Assignment
Which of the lines below holds the string "latency"? Copy every line that does.

Source data
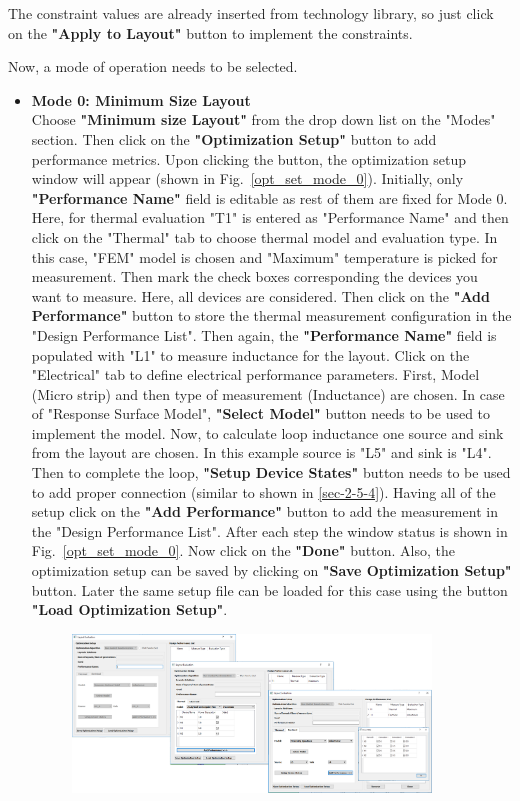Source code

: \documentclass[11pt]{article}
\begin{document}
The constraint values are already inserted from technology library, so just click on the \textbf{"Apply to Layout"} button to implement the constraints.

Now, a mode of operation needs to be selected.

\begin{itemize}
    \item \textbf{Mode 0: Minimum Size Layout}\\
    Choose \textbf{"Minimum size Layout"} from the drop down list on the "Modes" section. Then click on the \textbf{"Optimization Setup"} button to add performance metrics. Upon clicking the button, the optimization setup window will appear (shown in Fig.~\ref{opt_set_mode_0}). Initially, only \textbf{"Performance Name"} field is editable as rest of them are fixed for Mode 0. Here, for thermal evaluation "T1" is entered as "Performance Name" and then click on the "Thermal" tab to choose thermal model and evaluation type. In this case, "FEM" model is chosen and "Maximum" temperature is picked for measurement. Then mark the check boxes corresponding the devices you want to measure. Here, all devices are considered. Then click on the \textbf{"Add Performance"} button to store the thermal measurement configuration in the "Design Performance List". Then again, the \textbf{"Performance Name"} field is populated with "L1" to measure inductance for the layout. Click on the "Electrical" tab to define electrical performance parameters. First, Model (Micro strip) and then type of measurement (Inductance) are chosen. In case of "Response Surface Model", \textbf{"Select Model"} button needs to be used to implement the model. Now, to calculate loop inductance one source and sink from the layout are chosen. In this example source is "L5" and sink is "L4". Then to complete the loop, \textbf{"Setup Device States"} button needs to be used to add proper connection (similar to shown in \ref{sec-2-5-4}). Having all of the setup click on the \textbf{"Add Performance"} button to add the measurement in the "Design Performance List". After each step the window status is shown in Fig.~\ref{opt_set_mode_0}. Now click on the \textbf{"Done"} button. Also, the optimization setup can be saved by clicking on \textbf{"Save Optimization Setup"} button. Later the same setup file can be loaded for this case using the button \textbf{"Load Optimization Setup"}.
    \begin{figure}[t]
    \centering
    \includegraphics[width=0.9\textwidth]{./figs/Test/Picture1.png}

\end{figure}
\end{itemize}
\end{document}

---

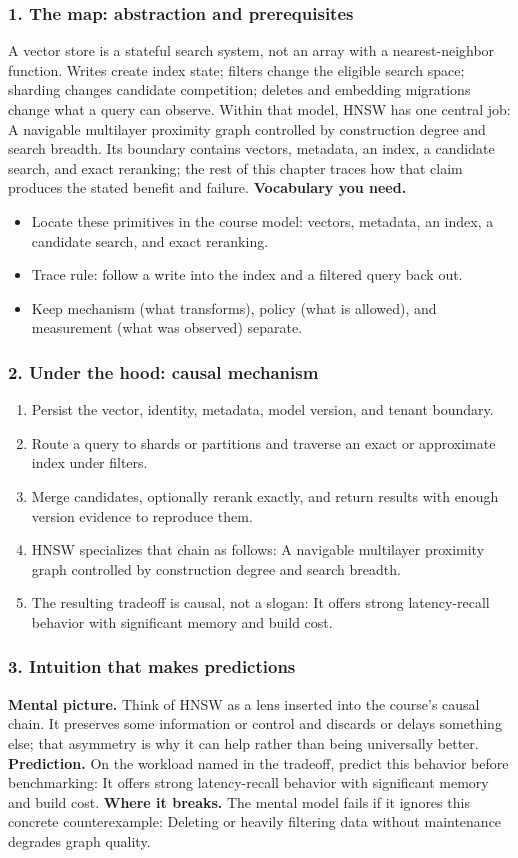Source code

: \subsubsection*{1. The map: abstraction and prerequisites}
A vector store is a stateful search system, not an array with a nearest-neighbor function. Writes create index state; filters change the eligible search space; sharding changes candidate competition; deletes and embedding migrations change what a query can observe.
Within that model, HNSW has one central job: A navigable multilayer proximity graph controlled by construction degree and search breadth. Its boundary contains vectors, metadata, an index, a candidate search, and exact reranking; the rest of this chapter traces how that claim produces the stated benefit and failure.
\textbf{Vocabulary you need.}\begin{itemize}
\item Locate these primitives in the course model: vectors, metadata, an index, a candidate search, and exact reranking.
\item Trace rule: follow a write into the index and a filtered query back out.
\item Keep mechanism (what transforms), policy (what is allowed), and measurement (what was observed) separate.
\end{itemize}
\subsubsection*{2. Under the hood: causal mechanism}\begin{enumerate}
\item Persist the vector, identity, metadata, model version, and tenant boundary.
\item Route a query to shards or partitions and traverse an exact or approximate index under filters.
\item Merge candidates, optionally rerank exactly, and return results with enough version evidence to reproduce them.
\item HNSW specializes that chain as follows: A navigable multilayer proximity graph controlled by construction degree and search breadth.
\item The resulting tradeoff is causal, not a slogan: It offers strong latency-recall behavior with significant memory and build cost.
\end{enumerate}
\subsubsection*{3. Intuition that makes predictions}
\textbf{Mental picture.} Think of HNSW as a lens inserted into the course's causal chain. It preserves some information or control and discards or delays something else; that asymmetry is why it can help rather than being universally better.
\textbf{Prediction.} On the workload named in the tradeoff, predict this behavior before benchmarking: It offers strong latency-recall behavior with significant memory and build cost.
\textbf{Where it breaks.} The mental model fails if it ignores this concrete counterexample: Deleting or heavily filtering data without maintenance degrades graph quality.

Task solution
\item The resulting tradeoff is causal, not a slogan: It offers strong latency-recall behavior with significant memory and build cost.
\textbf{Prediction.} On the workload named in the tradeoff, predict this behavior before benchmarking: It offers strong latency-recall behavior with significant memory and build cost.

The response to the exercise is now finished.